Sitting in a packed courtroom for today’s Supreme Court argument in Trump v. Hawaii, I was reminded of watching a movie in which the plots for two main characters develop separately, requiring the movie to cut from a scene featuring one to a scene showcasing the other.
One character here was Congress. As expected, the Justices asked both sides tough questions about how Congress has fulfilled its constitutional authority to set immigration policy and exactly what leeway Congress has given a president in implementing that policy. Congress is, in a sense, the star of this show: it’s the one charged by Article I of the Constitution with “establish[ing] an uniform Rule of Naturalization,” and it’s the one that’s deliberately crafted a complex statutory scheme to do so.

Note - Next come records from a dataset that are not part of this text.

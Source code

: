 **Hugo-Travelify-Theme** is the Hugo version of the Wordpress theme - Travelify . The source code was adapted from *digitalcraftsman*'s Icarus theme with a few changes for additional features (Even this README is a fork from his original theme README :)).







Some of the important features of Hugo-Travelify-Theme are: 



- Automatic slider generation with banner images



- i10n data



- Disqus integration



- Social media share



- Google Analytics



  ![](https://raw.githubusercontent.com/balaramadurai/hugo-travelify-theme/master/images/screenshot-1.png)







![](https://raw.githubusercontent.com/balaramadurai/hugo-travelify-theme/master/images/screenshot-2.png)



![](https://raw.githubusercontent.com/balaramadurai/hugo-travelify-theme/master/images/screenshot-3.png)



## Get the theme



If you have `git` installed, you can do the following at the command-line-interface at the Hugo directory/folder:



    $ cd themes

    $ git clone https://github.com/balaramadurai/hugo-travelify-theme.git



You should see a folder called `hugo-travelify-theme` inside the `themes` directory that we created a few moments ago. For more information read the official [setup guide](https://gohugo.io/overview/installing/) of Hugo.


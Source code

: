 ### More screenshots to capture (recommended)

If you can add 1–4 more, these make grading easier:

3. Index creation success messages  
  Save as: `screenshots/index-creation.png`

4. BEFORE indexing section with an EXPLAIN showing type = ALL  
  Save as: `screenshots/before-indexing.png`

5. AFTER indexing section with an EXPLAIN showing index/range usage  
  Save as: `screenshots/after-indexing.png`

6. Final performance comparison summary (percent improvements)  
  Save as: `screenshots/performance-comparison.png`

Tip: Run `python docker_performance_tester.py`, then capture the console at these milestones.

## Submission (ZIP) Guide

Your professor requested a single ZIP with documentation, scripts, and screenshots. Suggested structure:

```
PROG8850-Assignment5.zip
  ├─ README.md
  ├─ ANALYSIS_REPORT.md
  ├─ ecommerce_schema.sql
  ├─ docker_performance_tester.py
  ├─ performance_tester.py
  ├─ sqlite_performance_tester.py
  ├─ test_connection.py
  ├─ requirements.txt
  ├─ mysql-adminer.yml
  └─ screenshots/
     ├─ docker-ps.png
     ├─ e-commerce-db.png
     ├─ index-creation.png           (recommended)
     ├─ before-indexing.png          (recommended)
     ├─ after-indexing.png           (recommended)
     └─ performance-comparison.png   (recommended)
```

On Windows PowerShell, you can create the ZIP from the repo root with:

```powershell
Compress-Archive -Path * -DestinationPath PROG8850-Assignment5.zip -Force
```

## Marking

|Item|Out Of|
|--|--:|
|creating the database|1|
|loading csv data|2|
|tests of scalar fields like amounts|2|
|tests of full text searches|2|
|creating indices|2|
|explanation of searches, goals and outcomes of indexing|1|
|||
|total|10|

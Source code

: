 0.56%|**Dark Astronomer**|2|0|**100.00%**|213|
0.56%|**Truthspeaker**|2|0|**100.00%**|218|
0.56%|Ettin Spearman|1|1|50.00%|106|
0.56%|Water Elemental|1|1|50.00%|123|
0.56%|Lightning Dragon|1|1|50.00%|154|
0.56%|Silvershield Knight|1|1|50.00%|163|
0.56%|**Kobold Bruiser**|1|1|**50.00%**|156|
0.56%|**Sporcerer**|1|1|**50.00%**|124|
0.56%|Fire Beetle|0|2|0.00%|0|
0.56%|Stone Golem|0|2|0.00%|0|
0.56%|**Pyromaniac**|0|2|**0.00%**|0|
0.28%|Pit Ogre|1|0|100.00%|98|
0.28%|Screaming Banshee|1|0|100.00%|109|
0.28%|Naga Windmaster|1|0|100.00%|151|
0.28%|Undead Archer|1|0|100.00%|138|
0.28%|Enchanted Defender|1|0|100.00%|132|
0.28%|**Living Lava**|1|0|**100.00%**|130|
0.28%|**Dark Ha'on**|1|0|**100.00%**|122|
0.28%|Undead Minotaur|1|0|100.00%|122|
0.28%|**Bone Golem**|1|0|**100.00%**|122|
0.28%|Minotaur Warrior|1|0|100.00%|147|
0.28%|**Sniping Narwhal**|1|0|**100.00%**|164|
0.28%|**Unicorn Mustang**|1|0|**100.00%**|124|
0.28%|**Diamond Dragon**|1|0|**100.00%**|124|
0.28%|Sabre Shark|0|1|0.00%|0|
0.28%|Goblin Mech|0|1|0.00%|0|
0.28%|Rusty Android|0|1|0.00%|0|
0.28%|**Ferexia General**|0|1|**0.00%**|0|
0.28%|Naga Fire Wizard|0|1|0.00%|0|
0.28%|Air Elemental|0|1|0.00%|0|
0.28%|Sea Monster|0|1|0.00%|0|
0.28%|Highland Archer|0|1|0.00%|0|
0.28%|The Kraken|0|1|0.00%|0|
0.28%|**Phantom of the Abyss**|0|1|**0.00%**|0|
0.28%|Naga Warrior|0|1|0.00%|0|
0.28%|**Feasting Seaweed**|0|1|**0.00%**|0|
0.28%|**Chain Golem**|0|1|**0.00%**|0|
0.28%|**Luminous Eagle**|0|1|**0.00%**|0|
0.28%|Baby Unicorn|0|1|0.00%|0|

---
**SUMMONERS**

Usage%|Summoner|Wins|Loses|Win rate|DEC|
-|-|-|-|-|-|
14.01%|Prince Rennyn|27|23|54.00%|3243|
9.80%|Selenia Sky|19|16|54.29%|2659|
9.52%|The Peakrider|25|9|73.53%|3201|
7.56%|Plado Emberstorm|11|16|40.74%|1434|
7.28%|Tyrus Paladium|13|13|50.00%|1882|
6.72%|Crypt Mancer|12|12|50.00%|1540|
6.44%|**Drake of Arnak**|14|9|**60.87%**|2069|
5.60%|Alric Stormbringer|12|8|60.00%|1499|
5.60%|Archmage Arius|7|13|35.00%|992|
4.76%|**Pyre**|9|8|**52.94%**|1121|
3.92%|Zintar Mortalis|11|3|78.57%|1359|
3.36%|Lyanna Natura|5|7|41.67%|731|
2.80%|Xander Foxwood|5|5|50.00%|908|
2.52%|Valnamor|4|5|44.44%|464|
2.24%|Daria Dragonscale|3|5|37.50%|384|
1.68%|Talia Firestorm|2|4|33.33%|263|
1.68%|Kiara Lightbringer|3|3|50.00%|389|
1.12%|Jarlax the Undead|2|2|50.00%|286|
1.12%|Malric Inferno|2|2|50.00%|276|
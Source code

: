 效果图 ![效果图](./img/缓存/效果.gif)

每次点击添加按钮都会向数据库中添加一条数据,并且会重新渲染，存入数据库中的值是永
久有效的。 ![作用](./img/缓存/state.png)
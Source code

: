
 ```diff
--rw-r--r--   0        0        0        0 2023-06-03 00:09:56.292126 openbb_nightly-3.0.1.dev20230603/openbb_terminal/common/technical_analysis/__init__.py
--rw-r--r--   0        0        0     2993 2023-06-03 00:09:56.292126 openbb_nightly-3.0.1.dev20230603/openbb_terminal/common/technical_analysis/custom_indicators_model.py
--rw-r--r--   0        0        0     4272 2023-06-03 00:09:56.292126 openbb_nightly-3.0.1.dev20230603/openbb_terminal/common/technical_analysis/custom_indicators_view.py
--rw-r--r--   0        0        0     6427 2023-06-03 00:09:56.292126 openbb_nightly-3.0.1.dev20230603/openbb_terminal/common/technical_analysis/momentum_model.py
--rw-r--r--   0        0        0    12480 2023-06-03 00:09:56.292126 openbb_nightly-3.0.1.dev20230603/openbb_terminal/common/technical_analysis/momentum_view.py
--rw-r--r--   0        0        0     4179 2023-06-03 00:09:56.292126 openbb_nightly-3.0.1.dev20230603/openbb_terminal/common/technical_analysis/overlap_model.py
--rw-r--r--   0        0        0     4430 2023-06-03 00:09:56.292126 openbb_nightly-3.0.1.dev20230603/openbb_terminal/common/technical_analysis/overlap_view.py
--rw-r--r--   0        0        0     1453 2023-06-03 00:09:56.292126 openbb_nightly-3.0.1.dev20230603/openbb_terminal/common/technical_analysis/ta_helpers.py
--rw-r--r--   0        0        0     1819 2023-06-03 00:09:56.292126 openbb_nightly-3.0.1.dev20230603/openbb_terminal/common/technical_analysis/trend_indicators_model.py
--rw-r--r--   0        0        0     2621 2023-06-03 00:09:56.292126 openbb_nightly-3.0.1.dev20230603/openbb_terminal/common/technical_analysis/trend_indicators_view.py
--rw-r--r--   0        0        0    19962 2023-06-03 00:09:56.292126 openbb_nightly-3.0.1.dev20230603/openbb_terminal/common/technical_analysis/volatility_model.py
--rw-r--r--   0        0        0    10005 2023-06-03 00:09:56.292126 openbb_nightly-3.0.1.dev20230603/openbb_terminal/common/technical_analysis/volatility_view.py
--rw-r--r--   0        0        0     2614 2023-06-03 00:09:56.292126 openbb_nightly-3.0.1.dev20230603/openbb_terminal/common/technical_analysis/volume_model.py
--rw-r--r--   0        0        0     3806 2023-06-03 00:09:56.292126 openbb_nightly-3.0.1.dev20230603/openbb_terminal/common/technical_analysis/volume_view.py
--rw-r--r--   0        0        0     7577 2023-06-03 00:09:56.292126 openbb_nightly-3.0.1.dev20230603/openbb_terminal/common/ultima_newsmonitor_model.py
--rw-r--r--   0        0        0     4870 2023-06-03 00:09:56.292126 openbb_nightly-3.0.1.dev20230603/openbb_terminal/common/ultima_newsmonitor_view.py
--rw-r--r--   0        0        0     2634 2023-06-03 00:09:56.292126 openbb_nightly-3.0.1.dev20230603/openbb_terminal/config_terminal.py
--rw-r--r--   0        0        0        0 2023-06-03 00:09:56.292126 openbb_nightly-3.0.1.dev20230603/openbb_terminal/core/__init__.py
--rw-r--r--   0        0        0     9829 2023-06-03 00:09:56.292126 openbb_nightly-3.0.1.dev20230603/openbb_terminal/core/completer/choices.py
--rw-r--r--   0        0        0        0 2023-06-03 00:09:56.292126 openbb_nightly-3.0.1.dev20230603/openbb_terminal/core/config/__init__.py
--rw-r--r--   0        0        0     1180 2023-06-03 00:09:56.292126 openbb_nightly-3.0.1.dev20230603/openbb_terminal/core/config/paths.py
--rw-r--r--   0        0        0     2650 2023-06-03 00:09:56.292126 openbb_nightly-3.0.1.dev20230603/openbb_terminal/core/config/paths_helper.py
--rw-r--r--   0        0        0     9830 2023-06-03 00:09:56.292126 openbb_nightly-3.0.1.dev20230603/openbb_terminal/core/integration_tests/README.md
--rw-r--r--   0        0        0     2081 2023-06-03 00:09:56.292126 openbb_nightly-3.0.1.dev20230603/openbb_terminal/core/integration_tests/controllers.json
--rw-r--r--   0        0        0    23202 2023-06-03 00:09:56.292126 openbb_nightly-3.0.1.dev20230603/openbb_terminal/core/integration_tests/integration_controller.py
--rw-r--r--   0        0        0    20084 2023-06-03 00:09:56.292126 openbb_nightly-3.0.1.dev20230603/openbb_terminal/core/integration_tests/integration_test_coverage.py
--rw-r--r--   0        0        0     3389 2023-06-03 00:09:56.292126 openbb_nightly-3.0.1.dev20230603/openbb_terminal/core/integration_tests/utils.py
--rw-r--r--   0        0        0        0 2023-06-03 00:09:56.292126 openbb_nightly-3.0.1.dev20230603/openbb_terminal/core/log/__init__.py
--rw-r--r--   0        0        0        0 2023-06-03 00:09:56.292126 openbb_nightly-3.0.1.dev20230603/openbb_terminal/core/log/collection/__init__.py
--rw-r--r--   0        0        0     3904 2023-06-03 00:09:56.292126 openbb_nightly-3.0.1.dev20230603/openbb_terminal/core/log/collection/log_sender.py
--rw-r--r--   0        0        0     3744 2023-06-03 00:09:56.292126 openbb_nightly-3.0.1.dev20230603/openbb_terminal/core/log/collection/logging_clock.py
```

But there is, of course, a co-star here: the president. After all, it’s the president whose unilateral Proclamation is at issue in this case, and the president whose lawyers have attempted to justify it based on a shifting rationale that initially focused on keeping purportedly threatening individuals out of this country before morphing into an alleged need to incentivize better information sharing from certain foreign nations.
And so the argument today swung from scenes about Congress and its debates over immigration policy—including its repeated decision not to return to the nationality-based approach to exclusion that Congress repealed in 1965—to scenes about the president, including ones exploring what a president can do under governing law and, more specifically, what President Trump has done with his travel ban.
As with any such narrative, resolution must occur when the two characters finally meet in a denouement. And the Court never really reached that moment in today’s questioning. It’s instead the question to be resolved in the opinion—or, more likely, opinions—that the Justices will begin drafting next week.
As I’ve argued elsewhere, there are so many angles that the Justices might take on this case that it’s hard to know what approach will interest which Justice—especially when an hour or so of oral argument didn’t leave anything close to enough time to hear from all of them on all of the issues. Consequently, speculating as to how the Court will rule, particularly in a case as complex and multifaceted as this one, may make for a great parlor game, but its utility stops there. As with any good drama, I’d encourage viewers: keep watching.